»»

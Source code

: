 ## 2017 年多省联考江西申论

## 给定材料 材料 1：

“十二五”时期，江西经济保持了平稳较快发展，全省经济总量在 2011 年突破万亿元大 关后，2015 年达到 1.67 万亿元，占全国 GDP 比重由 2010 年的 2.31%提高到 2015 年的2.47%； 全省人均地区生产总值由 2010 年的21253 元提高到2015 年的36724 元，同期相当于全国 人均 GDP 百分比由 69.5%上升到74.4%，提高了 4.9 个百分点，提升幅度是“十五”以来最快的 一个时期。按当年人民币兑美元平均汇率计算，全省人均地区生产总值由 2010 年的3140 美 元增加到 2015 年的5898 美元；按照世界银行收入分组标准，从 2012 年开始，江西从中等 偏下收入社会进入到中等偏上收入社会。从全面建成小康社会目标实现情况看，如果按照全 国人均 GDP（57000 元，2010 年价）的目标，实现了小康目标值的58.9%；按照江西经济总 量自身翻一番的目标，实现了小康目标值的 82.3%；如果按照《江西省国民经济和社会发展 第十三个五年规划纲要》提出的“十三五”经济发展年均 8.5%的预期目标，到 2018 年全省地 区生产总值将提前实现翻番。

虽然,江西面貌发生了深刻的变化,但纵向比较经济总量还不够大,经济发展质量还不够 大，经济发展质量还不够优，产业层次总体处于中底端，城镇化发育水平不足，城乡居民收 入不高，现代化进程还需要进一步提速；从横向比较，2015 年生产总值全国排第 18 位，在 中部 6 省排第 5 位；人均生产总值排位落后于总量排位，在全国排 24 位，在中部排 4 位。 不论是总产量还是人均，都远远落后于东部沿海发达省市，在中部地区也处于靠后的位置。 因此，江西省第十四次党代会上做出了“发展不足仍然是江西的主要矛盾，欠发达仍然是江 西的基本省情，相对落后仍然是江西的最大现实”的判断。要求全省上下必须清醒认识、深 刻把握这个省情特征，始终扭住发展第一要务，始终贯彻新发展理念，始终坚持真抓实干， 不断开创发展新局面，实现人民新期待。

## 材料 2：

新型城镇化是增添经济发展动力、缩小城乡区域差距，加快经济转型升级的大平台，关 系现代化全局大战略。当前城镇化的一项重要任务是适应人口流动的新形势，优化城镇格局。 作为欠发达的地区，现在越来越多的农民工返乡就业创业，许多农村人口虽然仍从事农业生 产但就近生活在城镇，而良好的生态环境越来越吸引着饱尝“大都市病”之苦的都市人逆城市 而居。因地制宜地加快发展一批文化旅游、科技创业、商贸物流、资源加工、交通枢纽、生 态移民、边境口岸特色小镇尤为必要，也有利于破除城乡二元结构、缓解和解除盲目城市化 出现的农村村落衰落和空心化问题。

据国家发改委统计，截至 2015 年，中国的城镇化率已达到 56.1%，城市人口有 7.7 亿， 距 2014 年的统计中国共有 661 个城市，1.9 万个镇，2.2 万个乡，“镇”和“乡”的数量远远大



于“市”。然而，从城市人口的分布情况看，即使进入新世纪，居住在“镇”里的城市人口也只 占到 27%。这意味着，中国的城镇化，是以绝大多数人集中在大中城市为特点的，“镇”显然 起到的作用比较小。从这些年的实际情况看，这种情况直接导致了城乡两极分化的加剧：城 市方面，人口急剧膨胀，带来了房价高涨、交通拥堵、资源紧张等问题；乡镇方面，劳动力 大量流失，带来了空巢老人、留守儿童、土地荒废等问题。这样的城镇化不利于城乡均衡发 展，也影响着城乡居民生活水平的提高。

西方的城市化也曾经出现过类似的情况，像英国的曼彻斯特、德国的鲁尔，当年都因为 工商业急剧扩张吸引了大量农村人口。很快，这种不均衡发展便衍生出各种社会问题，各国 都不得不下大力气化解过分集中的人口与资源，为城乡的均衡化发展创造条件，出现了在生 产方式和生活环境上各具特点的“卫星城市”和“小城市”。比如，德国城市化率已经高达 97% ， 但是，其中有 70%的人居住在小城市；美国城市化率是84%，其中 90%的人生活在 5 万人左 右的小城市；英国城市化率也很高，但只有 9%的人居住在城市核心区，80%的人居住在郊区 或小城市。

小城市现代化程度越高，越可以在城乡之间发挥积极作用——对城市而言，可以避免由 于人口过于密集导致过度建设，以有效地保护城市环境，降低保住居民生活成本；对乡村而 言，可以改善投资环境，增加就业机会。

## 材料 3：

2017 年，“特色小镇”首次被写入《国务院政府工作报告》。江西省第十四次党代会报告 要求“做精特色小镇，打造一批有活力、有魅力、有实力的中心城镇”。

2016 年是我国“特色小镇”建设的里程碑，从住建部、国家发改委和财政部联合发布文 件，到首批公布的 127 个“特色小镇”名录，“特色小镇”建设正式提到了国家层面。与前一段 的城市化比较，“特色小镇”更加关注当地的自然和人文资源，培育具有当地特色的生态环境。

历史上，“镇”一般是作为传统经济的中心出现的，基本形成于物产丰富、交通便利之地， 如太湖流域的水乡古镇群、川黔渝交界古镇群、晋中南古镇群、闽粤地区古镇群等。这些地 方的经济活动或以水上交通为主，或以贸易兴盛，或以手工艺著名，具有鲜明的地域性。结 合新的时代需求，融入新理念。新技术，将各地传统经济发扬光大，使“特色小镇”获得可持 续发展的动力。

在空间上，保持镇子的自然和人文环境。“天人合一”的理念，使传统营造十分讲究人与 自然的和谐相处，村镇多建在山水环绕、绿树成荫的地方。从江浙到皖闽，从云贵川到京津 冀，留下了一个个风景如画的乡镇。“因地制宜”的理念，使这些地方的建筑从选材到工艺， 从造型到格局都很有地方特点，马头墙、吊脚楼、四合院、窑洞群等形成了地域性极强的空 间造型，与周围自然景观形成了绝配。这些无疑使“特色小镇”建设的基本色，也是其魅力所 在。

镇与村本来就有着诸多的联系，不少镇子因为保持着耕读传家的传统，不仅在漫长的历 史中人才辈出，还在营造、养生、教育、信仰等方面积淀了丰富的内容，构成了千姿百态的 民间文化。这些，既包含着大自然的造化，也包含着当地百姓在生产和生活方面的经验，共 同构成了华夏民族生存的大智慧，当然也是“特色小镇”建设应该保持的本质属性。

««
»»

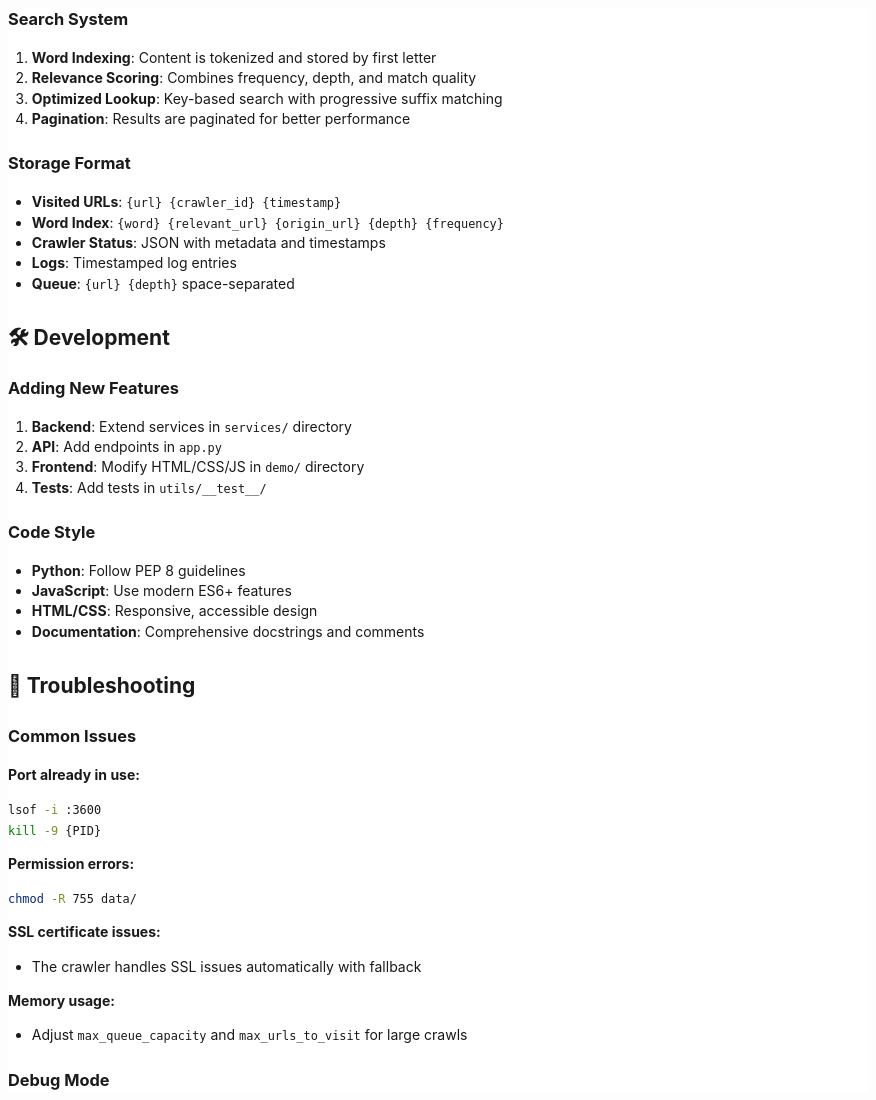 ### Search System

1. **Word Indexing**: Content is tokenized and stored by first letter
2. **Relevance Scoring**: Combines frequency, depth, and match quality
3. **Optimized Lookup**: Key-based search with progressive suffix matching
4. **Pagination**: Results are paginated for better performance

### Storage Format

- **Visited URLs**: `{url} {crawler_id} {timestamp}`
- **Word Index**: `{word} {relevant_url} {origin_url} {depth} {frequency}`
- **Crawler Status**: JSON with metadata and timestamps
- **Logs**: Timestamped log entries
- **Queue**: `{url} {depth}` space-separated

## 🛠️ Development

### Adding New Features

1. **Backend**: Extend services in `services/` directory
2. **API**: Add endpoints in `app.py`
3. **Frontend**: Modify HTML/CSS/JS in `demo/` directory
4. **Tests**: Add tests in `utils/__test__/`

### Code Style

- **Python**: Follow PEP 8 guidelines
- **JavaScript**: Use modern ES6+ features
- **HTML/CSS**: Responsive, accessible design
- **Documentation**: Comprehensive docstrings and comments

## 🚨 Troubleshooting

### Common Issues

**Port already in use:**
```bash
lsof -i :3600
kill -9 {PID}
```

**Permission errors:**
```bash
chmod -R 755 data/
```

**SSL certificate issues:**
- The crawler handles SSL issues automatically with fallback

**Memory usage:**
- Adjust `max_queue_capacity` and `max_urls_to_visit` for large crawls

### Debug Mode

««
»»

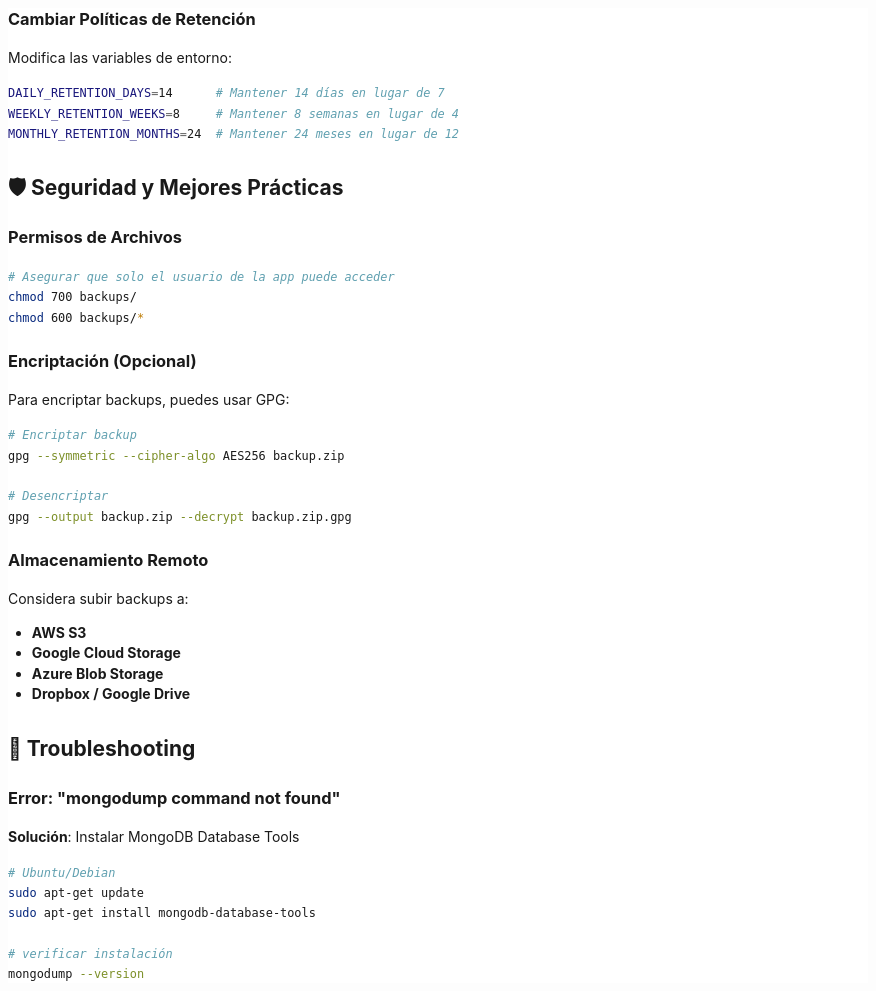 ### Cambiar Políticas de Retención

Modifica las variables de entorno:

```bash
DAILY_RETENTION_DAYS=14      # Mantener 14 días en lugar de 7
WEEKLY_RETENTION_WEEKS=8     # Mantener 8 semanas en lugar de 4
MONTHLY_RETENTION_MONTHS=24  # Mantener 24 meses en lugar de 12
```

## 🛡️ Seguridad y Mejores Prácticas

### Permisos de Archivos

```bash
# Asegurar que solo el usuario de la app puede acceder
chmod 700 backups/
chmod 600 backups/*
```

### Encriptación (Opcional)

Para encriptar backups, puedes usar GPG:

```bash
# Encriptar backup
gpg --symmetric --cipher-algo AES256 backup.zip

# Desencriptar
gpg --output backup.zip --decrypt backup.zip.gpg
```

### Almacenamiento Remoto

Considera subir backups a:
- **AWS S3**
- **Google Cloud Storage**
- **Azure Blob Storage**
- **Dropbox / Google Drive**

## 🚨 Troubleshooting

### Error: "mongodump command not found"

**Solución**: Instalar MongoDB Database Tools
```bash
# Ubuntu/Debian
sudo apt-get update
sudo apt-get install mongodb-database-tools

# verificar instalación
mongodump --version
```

««

EXERCISE REQUIREMENTS ▸ If a line in the entries above contains "lugar", report it.

YOUR RESPONSE ▸
DAILY_RETENTION_DAYS=14      # Mantener 14 días en lugar de 7
WEEKLY_RETENTION_WEEKS=8     # Mantener 8 semanas en lugar de 4
MONTHLY_RETENTION_MONTHS=24  # Mantener 24 meses en lugar de 12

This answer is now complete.